- [Action item]: Copy the data exactly. Images are to be left out.
**** Data to examine
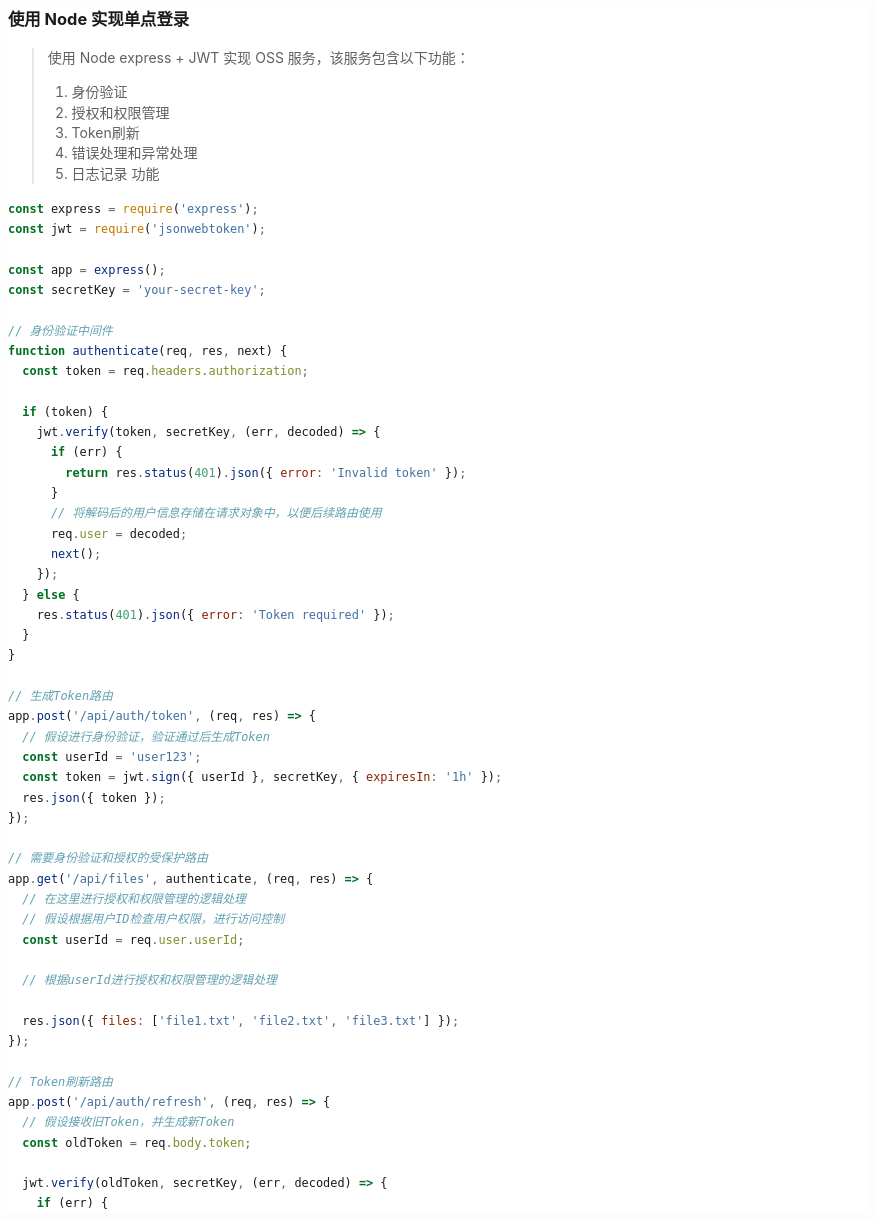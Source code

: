 




### 使用 Node 实现单点登录

> 使用 Node express +  JWT 实现 OSS 服务，该服务包含以下功能：
>
> 1. 身份验证
> 2. 授权和权限管理
> 3. Token刷新
> 4. 错误处理和异常处理
> 5. 日志记录 功能

```js
const express = require('express');
const jwt = require('jsonwebtoken');

const app = express();
const secretKey = 'your-secret-key';

// 身份验证中间件
function authenticate(req, res, next) {
  const token = req.headers.authorization;

  if (token) {
    jwt.verify(token, secretKey, (err, decoded) => {
      if (err) {
        return res.status(401).json({ error: 'Invalid token' });
      }
      // 将解码后的用户信息存储在请求对象中，以便后续路由使用
      req.user = decoded;
      next();
    });
  } else {
    res.status(401).json({ error: 'Token required' });
  }
}

// 生成Token路由
app.post('/api/auth/token', (req, res) => {
  // 假设进行身份验证，验证通过后生成Token
  const userId = 'user123';
  const token = jwt.sign({ userId }, secretKey, { expiresIn: '1h' });
  res.json({ token });
});

// 需要身份验证和授权的受保护路由
app.get('/api/files', authenticate, (req, res) => {
  // 在这里进行授权和权限管理的逻辑处理
  // 假设根据用户ID检查用户权限，进行访问控制
  const userId = req.user.userId;
  
  // 根据userId进行授权和权限管理的逻辑处理

  res.json({ files: ['file1.txt', 'file2.txt', 'file3.txt'] });
});

// Token刷新路由
app.post('/api/auth/refresh', (req, res) => {
  // 假设接收旧Token，并生成新Token
  const oldToken = req.body.token;

  jwt.verify(oldToken, secretKey, (err, decoded) => {
    if (err) {
```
********
- [Problem solution]:
Source code

: 




### 使用 Node 实现单点登录

> 使用 Node express +  JWT 实现 OSS 服务，该服务包含以下功能：
>
> 1. 身份验证
> 2. 授权和权限管理
> 3. Token刷新
> 4. 错误处理和异常处理
> 5. 日志记录 功能

```js
const express = require('express');
const jwt = require('jsonwebtoken');

const app = express();
const secretKey = 'your-secret-key';

// 身份验证中间件
function authenticate(req, res, next) {
  const token = req.headers.authorization;

  if (token) {
    jwt.verify(token, secretKey, (err, decoded) => {
      if (err) {
        return res.status(401).json({ error: 'Invalid token' });
      }
      // 将解码后的用户信息存储在请求对象中，以便后续路由使用
      req.user = decoded;
      next();
    });
  } else {
    res.status(401).json({ error: 'Token required' });
  }
}

// 生成Token路由
app.post('/api/auth/token', (req, res) => {
  // 假设进行身份验证，验证通过后生成Token
  const userId = 'user123';
  const token = jwt.sign({ userId }, secretKey, { expiresIn: '1h' });
  res.json({ token });
});

// 需要身份验证和授权的受保护路由
app.get('/api/files', authenticate, (req, res) => {
  // 在这里进行授权和权限管理的逻辑处理
  // 假设根据用户ID检查用户权限，进行访问控制
  const userId = req.user.userId;
  
  // 根据userId进行授权和权限管理的逻辑处理

  res.json({ files: ['file1.txt', 'file2.txt', 'file3.txt'] });
});

// Token刷新路由
app.post('/api/auth/refresh', (req, res) => {
  // 假设接收旧Token，并生成新Token
  const oldToken = req.body.token;

  jwt.verify(oldToken, secretKey, (err, decoded) => {
    if (err) {
```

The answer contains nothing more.